L'économie suisse se porte plutôt bien et le chômage est à un niveau historiquement bas. Et pourtant, des nuages noirs pointent à l'horizon, alimentés par les incertitudes géopolitiques, les hausses de taux d'intérêt et le ralentissement de la croissance au niveau mondial. En conséquence, les optimistes se font rares. Seul un habitant du pays sur dix pense que l'économie helvétique évoluera favorablement ces prochaines années, selon le sondage SSR "Comment va la Suisse?", dont une nouvelle salve de résultats est publiée jeudi.
En matière d'économie, le pessimisme est largement répandu au sein de la population, montre cette grande enquête réalisée par l'institut gfs.bern au printemps dernier auprès de dizaines de milliers de Suissesses et de Suisses. Près de quatre personnes sondées sur dix s'attendent en effet à une dégradation de l'économie suisse dans les années à venir. Celles qui estiment que la situation économique demeurera inchangée sont à peine plus nombreuses (44,5%).

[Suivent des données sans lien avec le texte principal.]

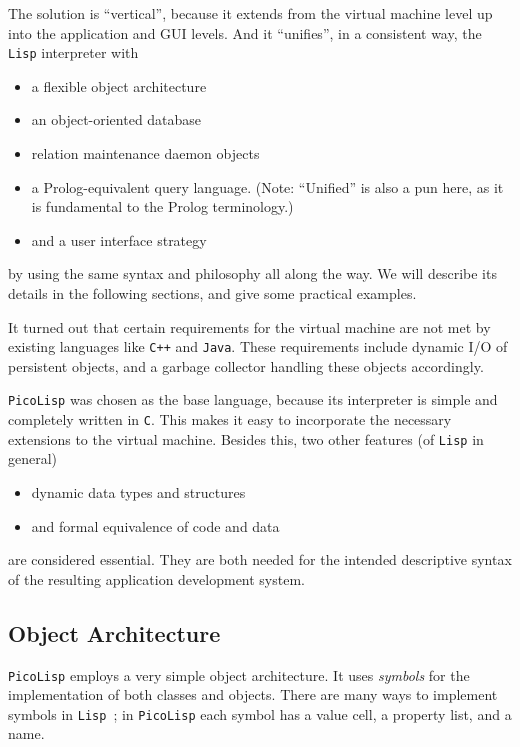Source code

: The solution is ``vertical'', because it extends from the virtual machine
level up into the application and GUI levels. And it ``unifies'', in a
consistent way, the \texttt{Lisp} interpreter with

\begin{itemize}
\item a flexible object architecture
\item an object-oriented database
\item relation maintenance daemon objects
\item a Prolog-equivalent query language. (Note: ``Unified'' is also a pun
   here, as it is fundamental to the Prolog terminology.)
\item and a user interface strategy
\end{itemize}

by using the same syntax and philosophy all along the way. We will
describe its details in the following sections, and give some practical
examples.

It turned out that certain requirements for the virtual machine are not
met by existing languages like \texttt{C++} and \texttt{Java}. These requirements
include dynamic I/O of persistent objects, and a garbage collector
handling these objects accordingly.

\texttt{PicoLisp} was chosen as the base language, because its interpreter is
simple and completely written in \texttt{C}. This makes it easy to incorporate
the necessary extensions to the virtual machine. Besides this, two other
features (of \texttt{Lisp} in general)

\begin{itemize}
\item dynamic data types and structures
\item and formal equivalence of code and data
\end{itemize}

are considered essential. They are both needed for the intended
descriptive syntax of the resulting application development system.

 
\subsection{Object Architecture}
\label{sec:ul-obj-arch}


\texttt{PicoLisp} employs a very simple object architecture. It uses
\emph{symbols} for the implementation of both classes and objects.
There are many ways to implement symbols in \texttt{Lisp}~\cite{allen};
in \texttt{PicoLisp} each symbol has a value cell, a property list,
and a name.

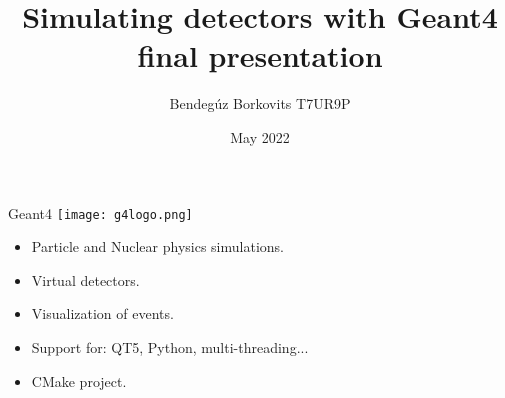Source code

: \documentclass[11pt]{beamer}
\author{Bendegúz Borkovits T7UR9P}
\title{Simulating detectors with Geant4 final presentation}
\institute{Scientific Modelling Computer Laboratory}
\date{May 2022}
\begin{document}
\begin{frame}
\titlepage
\end{frame}

\begin{frame}{Geant4}
    \centering
    \texttt{[image: g4logo.png]}
    \begin{itemize}
        \vspace{0.7 cm}
        \item<tri@1-> Particle and Nuclear physics simulations.
        \vspace{0.2 cm}
        \item<tri@1-> Virtual detectors.
        \vspace{0.2 cm}
        \item<tri@1-> Visualization of events.
        \vspace{0.2 cm}
        \item<tri@1-> Support for: QT5, Python, multi-threading...
        \vspace{0.2 cm}
        \item<tri@1-> CMake project.
    \end{itemize}
\end{frame}
\end{document}
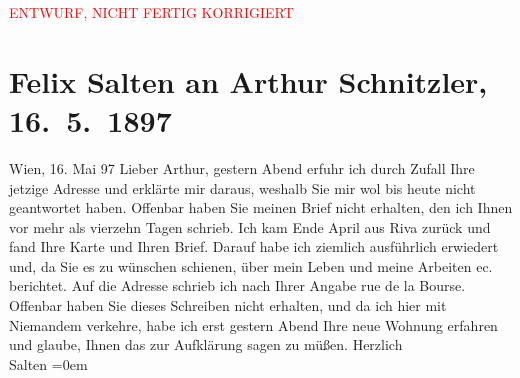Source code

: 
\begin{center}
            \textcolor{red}{ENTWURF, NICHT FERTIG KORRIGIERT}
                      \end{center}
            
         \renewcommand{\erwaehnteOrte}{Orte: Paris, Riva del Garda, Wien, rue de la Bourse}
         \renewcommand{\erwaehnteWerke}{}
               \section[Felix Salten an Arthur Schnitzler, 16. 5. 1897]{ Felix Salten an Arthur Schnitzler, 16. 5. 1897}\nopagebreak{}\rehead{ }\begin{ledgroupsized}[t]{13cm}\normalsize\beginnumbering \toendnotes[C]{\smallbreak\pagebreak[2]} 
\pstart
           \raggedleft{}{\pb}Wien, 16. Mai 97\pend
           \pstart
           Lieber Arthur, gestern Abend erfuhr ich durch Zufall Ihre jetzige
               Adresse und erklärte mir daraus, weshalb Sie mir wol bis heute nicht geantwortet
               haben. Offenbar haben Sie meinen Brief nicht erhalten, den ich Ihnen vor mehr als
               vierzehn Tagen schrieb. Ich kam Ende April aus Riva zurück und fand Ihre Karte und Ihren Brief. Darauf habe ich ziemlich
               ausführlich erwiedert und, da Sie es zu wünschen schienen, über mein Leben und meine
               Arbeiten ec. berichtet. Auf die Adresse schrieb ich nach Ihrer Angabe rue de la Bourse. Offenbar haben Sie dieses
               Schreiben nicht erhalten, und da ich hier mit Niemandem verkehre, habe ich erst
               gestern Abend Ihre neue Wohnung erfahren und glaube, Ihnen das zur Aufklärung sagen
               zu müßen.\pend
           \pstart
           Herzlich {\\[\baselineskip]}\spacefill\mbox{Salten}\pend
           \leftskip=0em{}
         
         \endnumbering{}\end{ledgroupsized}\begin{anhang}\end{anhang}\newcommand{\dateiname}{L03265}\newcommand{\titel}{Felix Salten an Arthur Schnitzler, 16. 5. 1897}\newcommand{\editorInnen}{Martin Anton Müller und Laura Untner}
      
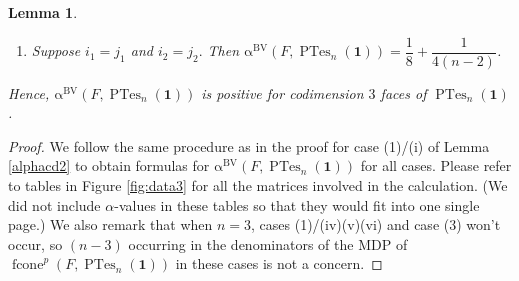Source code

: \documentclass[12pt]{amsart}
\numberwithin{equation}{section}
\newtheorem{lem}[thm]{Lemma}
\theoremstyle{definition}
\def\ptes{\operatorname{PTes}}
\def\fcone{\operatorname{fcone}}
\def\1{{\boldsymbol{1}}}
\def\bvalpha{\operatorname{\alpha^{BV}}}
\begin{document}
\begin{lem}
\begin{enumerate}[leftmargin=*, label={\rm (\arabic*)}]
\begin{enumerate}[label={\rm (\roman*)}]
            \item If $(i_{2},j_{2})$ is on the column of either the $l$-th hook or the $m$-th hook but is not on the hook of the other, 
	      then $\bvalpha(F,\ptes_{n}(\boldsymbol{1}))=\dfrac{1}{8} - \dfrac{n^2 - 3n + 3}{24(n^2-3n+2)}$. 

             \item If $(i_{2},j_{2})$ is on the column of either the $l$-th hook or the $m$-th hook and is on the row of the other hook, then $\bvalpha(F,\ptes_{n}(\boldsymbol{1}))=\dfrac{1}{8}$.
        \end{enumerate}
    \item Suppose $i_1=j_1$ and $i_2=j_2.$ Then $\bvalpha(F,\ptes_{n}(\boldsymbol{1}))=\dfrac{1}{8}+\dfrac{1}{4(n-2)}$.
    \end{enumerate}
Hence, $\bvalpha(F,\ptes_{n}(\boldsymbol{1}))$ is positive for codimension $3$ faces of $\ptes_n(\1)$.
\end{lem}


\begin{proof}
  We follow the same procedure as in the proof for case (1)/(i) of Lemma \ref{alphacd2} to obtain formulas for $\bvalpha(F,\ptes_{n}(\boldsymbol{1}))$ for all cases. Please refer to tables in Figure \ref{fig:data3} for all the matrices involved in the calculation. (We did not include $\alpha$-values in these tables so that they would fit into one single page.) We also remark that when $n=3$, cases (1)/(iv)(v)(vi) and case (3) won't occur, so $(n-3)$ occurring in the denominators of the MDP of $\fcone^p(F, \ptes_n(\1))$ in these cases is not a concern.
\end{proof}
\end{document}
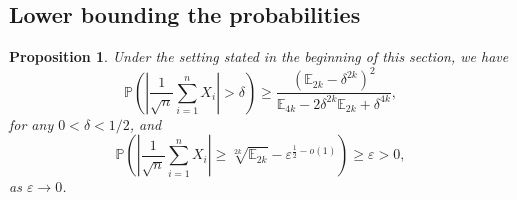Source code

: \documentclass{amsart}
\theoremstyle{plain}
\newtheorem{proposition}[theorem]{Proposition}
\theoremstyle{definition}
\newcommand{\eps}{\varepsilon}
\newcommand{\EE}{\mathbb{E}}
\newcommand{\PP}{\mathbb{P}}
\begin{document}
\subsection{Lower bounding the probabilities}

\begin{proposition}
\label{prop:elliptic}
Under the setting stated in the beginning of this section, we have
\begin{equation}
\label{eq:propLargeProb}
\PP\left(\left|\dfrac{1}{\sqrt{n}}\sum_{i=1}^{n}X_i\right|>\delta\right)\geq\dfrac{(\EE_{2k}-\delta^{2k})^2}{\EE_{4k}-2\delta^{2k}\EE_{2k}+\delta^{4k}},
\end{equation}
for any  $0<\delta<1/2$, and
\begin{equation}
\label{eq:propSmallProb}
\PP\left(\left|\dfrac{1}{\sqrt{n}}\sum_{i=1}^{n}X_i\right|\geq\sqrt[2k]{\EE_{2k}}-\eps^{\frac12-o(1)}\right)\geq\eps>0,
\end{equation}
as $\eps\to0$.
\end{proposition}
\end{document}
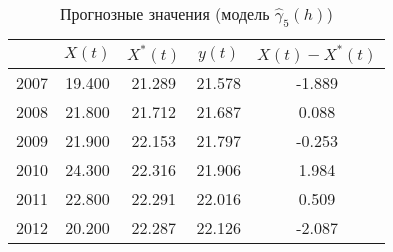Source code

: \begin{table}[ht]
\centering
\caption{Прогнозные значения (модель $ \widehat{\gamma}_5(h) $)} 
\label{table:sph-fit-adapt-prediction}
\begin{tabular}{r|cccc}
  \hline
 & $X(t)$ & $X^{*}(t)$ & $y(t)$ & $ X(t) - X^{*}(t) $ \\ 
  \hline
2007 & 19.400 & 21.289 & 21.578 & -1.889 \\ 
  2008 & 21.800 & 21.712 & 21.687 & 0.088 \\ 
  2009 & 21.900 & 22.153 & 21.797 & -0.253 \\ 
  2010 & 24.300 & 22.316 & 21.906 & 1.984 \\ 
  2011 & 22.800 & 22.291 & 22.016 & 0.509 \\ 
  2012 & 20.200 & 22.287 & 22.126 & -2.087 \\ 
   \hline
\end{tabular}
\end{table}
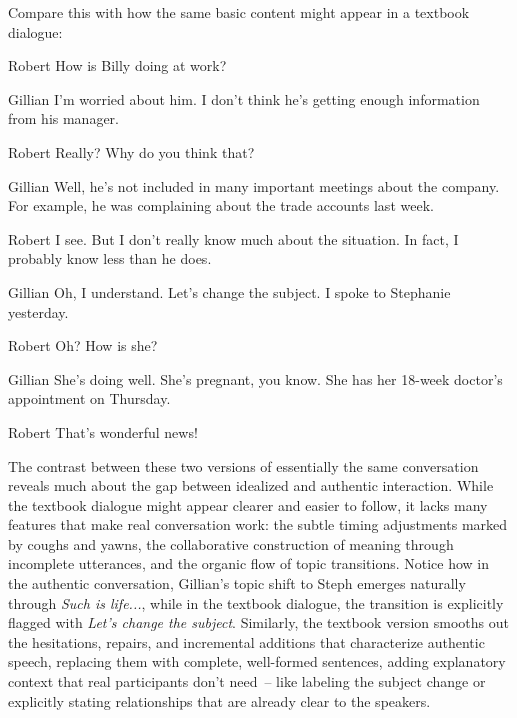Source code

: Compare this with how the same basic content might appear in a textbook dialogue:

\ea
\begin{dialogue}
\item[Robert] How is Billy doing at work?

\item[Gillian] I'm worried about him. I don't think he's getting enough information from his manager.

\item[Robert] Really? Why do you think that?

\item[Gillian] Well, he's not included in many important meetings about the company. For example, he was complaining about the trade accounts last week.

\item[Robert] I see. But I don't really know much about the situation. In fact, I probably know less than he does.

\item[Gillian] Oh, I understand. Let's change the subject. I spoke to Stephanie yesterday.

\item[Robert] Oh? How is she?

\item[Gillian] She's doing well. She's pregnant, you know. She has her 18-week doctor's appointment on Thursday.

\item[Robert] That's wonderful news!
\end{dialogue}
\z

The contrast between these two versions of essentially the same conversation reveals much about the gap between idealized and authentic interaction. While the textbook dialogue might appear clearer and easier to follow, it lacks many features that make real conversation work: the subtle timing adjustments marked by coughs and yawns, the collaborative construction of meaning through incomplete utterances, and the organic flow of topic transitions. Notice how in the authentic conversation, Gillian's topic shift to Steph emerges naturally through \textit{Such is life...}, while in the textbook dialogue, the transition is explicitly flagged with \textit{Let's change the subject}. Similarly, the textbook version smooths out the hesitations, repairs, and incremental additions that characterize authentic speech, replacing them with complete, well-formed sentences, adding explanatory context that real participants don't need~-- like labeling the subject change or explicitly stating relationships that are already clear to the speakers.

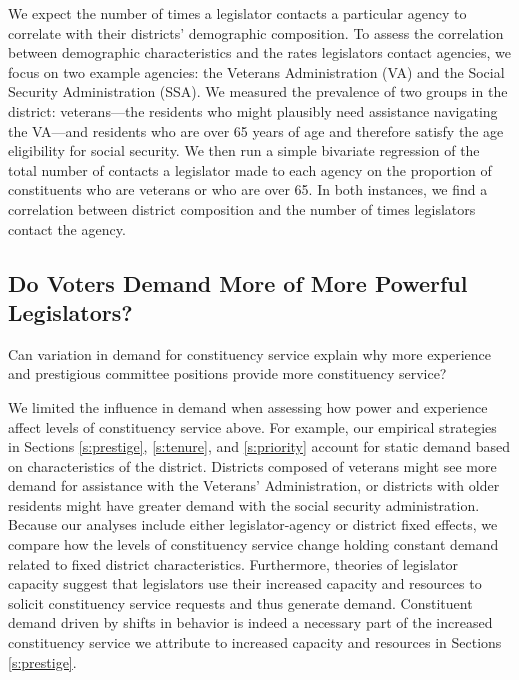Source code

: \documentclass[12pt]{article}
\begin{document}
{We expect the number of times a legislator contacts a particular agency to correlate with their districts' demographic composition. To assess the correlation between demographic characteristics and the rates legislators contact agencies, we focus on two example agencies: the Veterans Administration (VA) and the Social Security Administration (SSA). We measured the prevalence of two groups in the district: veterans---the residents who might plausibly need assistance navigating the VA---and residents who are over 65 years of age and therefore satisfy the age eligibility for social security. We then run a simple bivariate regression of the total number of contacts a legislator made to each agency on the proportion of constituents who are veterans or who are over 65.  
In both instances, we find a correlation between district composition and the number of times legislators contact the agency. 



\subsection{Do Voters Demand More of More Powerful Legislators?}

Can variation in demand for constituency service explain why more experience and prestigious committee positions provide more constituency service? 

We limited the influence in demand when assessing how power and experience affect levels of constituency service above. For example, our empirical strategies in Sections \ref{s:prestige}, \ref{s:tenure}, and \ref{s:priority} account for static demand based on characteristics of the district. Districts composed of veterans might see more demand for assistance with the Veterans' Administration, or districts with older residents might have greater demand with the social security administration. Because our analyses include either legislator-agency or district fixed effects, we compare how the levels of constituency service change holding constant demand related to fixed district characteristics. Furthermore, theories of legislator capacity suggest that legislators use their increased capacity and resources to solicit constituency service requests and thus generate demand. Constituent demand driven by shifts in behavior is indeed a necessary part of the increased constituency service we attribute to increased capacity and resources in Sections \ref{s:prestige}.

}
\end{document}
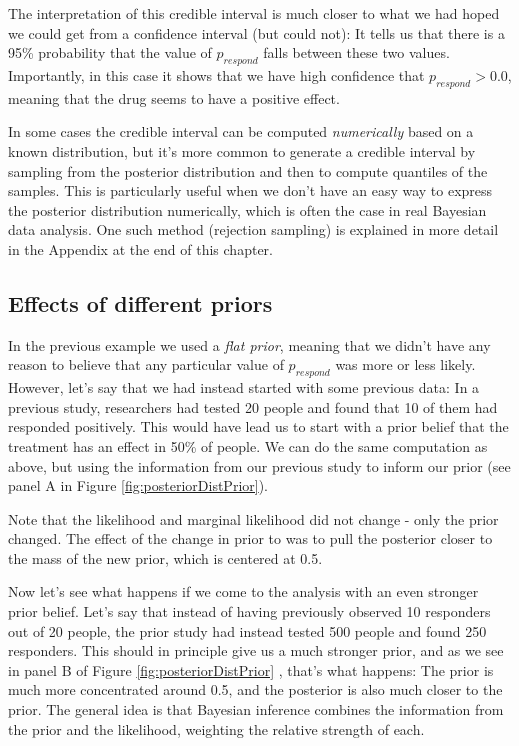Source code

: \documentclass[
  12pt,
]{book}
\begin{document}
The interpretation of this credible interval is much closer to what we had hoped we could get from a confidence interval (but could not): It tells us that there is a 95\% probability that the value of \(p_{respond}\) falls between these two values. Importantly, in this case it shows that we have high confidence that \(p_{respond} > 0.0\), meaning that the drug seems to have a positive effect.

In some cases the credible interval can be computed \emph{numerically} based on a known distribution, but it's more common to generate a credible interval by sampling from the posterior distribution and then to compute quantiles of the samples. This is particularly useful when we don't have an easy way to express the posterior distribution numerically, which is often the case in real Bayesian data analysis. One such method (rejection sampling) is explained in more detail in the Appendix at the end of this chapter.

\hypertarget{effects-of-different-priors}{%
\subsection{Effects of different priors}\label{effects-of-different-priors}}

In the previous example we used a \emph{flat prior}, meaning that we didn't have any reason to believe that any particular value of \(p_{respond}\) was more or less likely. However, let's say that we had instead started with some previous data: In a previous study, researchers had tested 20 people and found that 10 of them had responded positively. This would have lead us to start with a prior belief that the treatment has an effect in 50\% of people. We can do the same computation as above, but using the information from our previous study to inform our prior (see panel A in Figure \ref{fig:posteriorDistPrior}).

Note that the likelihood and marginal likelihood did not change - only the prior changed. The effect of the change in prior to was to pull the posterior closer to the mass of the new prior, which is centered at 0.5.

Now let's see what happens if we come to the analysis with an even stronger prior belief. Let's say that instead of having previously observed 10 responders out of 20 people, the prior study had instead tested 500 people and found 250 responders. This should in principle give us a much stronger prior, and as we see in panel B of Figure \ref{fig:posteriorDistPrior} , that's what happens: The prior is much more concentrated around 0.5, and the posterior is also much closer to the prior. The general idea is that Bayesian inference combines the information from the prior and the likelihood, weighting the relative strength of each.
\end{document}
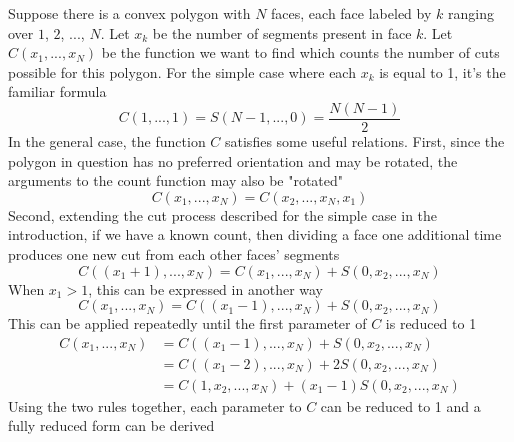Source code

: \documentclass[12pt]{article}
\begin{document}
Suppose there is a convex polygon with $N$ faces, each face labeled by $k$ ranging over
$1$, $2$, $...$, $N$. Let $x_k$ be the number of segments present in face $k$.
Let $C(x_1,...,x_N)$ be the function we want to find which counts the number of cuts possible for this polygon. For the simple case where each $x_k$ is equal to 1, it's the familiar
formula
\begin{equation}
    C(1,...,1) = S(N-1,...,0) = \frac{N (N - 1)}{2}
\end{equation}
In the general case, the function $C$ satisfies some useful relations. First,
since the polygon in question has no preferred orientation and may be rotated, the
arguments to the count function may also be "rotated"
\begin{equation}
    C(x_1,...,x_N) = C(x_2,...,x_N,x_1)
\end{equation}
Second, extending the cut process described for the simple case in the introduction, if we have a known count, then dividing a face one additional time produces one new cut from each other faces' segments
\begin{equation}
    C((x_1 + 1),...,x_N) = C(x_1,...,x_N) + S(0,x_2,...,x_N)
\end{equation}
When $x_1 > 1$, this can be expressed in another way
\begin{equation}
    C(x_1,...,x_N) = C((x_1 - 1),...,x_N) + S(0,x_2,...,x_N)
\end{equation}
This can be applied repeatedly until the first parameter of $C$ is
reduced to 1
\begin{equation}
\begin{aligned}
    C(x_1,...,x_N) &= C((x_1 - 1),...,x_N) +           S(0,x_2,...,x_N) \\
                   &= C((x_1 - 2),...,x_N) +         2 S(0,x_2,...,x_N) \\
                   &= C(1,x_2,...,x_N)     + (x_1 - 1) S(0,x_2,...,x_N)
\end{aligned}
\end{equation}
Using the two rules together, each parameter to $C$ can be reduced to 1
and a fully reduced form can be derived
\end{document}
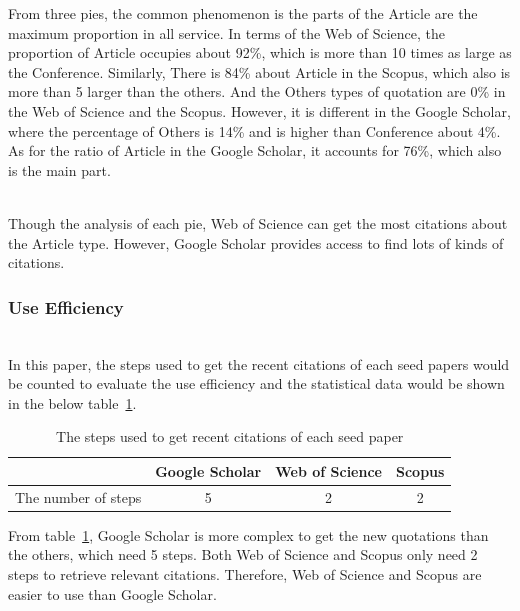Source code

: \documentclass[runningheads]{llncs}
\begin{document}
From three pies, the common phenomenon is the parts of the Article are the maximum proportion in all service. In terms of the Web of Science, the proportion of Article occupies about 92\%, which is more than 10 times as large as the Conference. Similarly, There is 84\% about Article in the Scopus, which also is more than 5 larger than the others. And the Others types of quotation are 0\% in the Web of Science and the Scopus. However, it is different in the Google Scholar, where the percentage of Others is 14\% and is higher than Conference about 4\%. As for the ratio of Article in the Google Scholar, it accounts for 76\%, which also is the main part.
\par\noindent\\
Though the analysis of each pie, Web of Science can get the most citations about the Article type. However, Google Scholar provides access to find lots of kinds of citations.
\\


\subsubsection{Use Efficiency}
\par\noindent\\
In this paper, the steps used to get the recent citations of each seed papers would be counted to evaluate the use efficiency and the statistical data would be shown in the below table~\ref{tab:my_label3}.

\begin{table}
    \setlength{\abovecaptionskip}{10pt}%
    \setlength{\belowcaptionskip}{0pt}%
    \captionsetup{labelsep= period}
    \caption{The steps used to get recent citations of each seed paper }
    \centering
    \begin{tabular}{|c|c|c|c|}
    \hline
         &Google Scholar& Web of Science& Scopus  \\
    \hline
         The number of steps & 5 & 2 & 2 \\
    \hline
    \end{tabular}
    \label{tab:my_label3}
\end{table}
\par
\noindent
From table~\ref{tab:my_label3}, Google Scholar is more complex to get the new quotations than the others, which need 5 steps. Both Web of Science and Scopus only need 2 steps to retrieve relevant citations. Therefore, Web of Science and  Scopus are easier to use than Google Scholar.
\end{document}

Un sentiment de déclin économique
Les Tessinois sont les moins confiants en l'avenir: 57,1% des italophones pensent que la situation économique va se dégrader, contre 47% des francophones et 36,5% des germanophones. L'inquiétude est également particulièrement marquée chez les indépendants. La moitié d’entre eux (49,8%) se montrent pessimistes quant à l’évolution économique de la Suisse, contre moins de 40% pour les employés et quelque 37% pour les personnes à la retraite.
Signe du manque de foi en l'avenir, une nette majorité de la population juge peu probable que la Suisse puisse conserver sa richesse dans le futur. Lorsqu'on s'intéresse non plus à la situation générale mais au sort des habitantes et habitants du pays, les craintes se font encore plus présentes. Les jeunes Suisses vivront moins bien que leurs parents, projettent ainsi plus de deux tiers des personnes interrogées. Un quart pensent le contraire. Au Tessin, le sentiment de déclin générationnel touche près de 80% des gens.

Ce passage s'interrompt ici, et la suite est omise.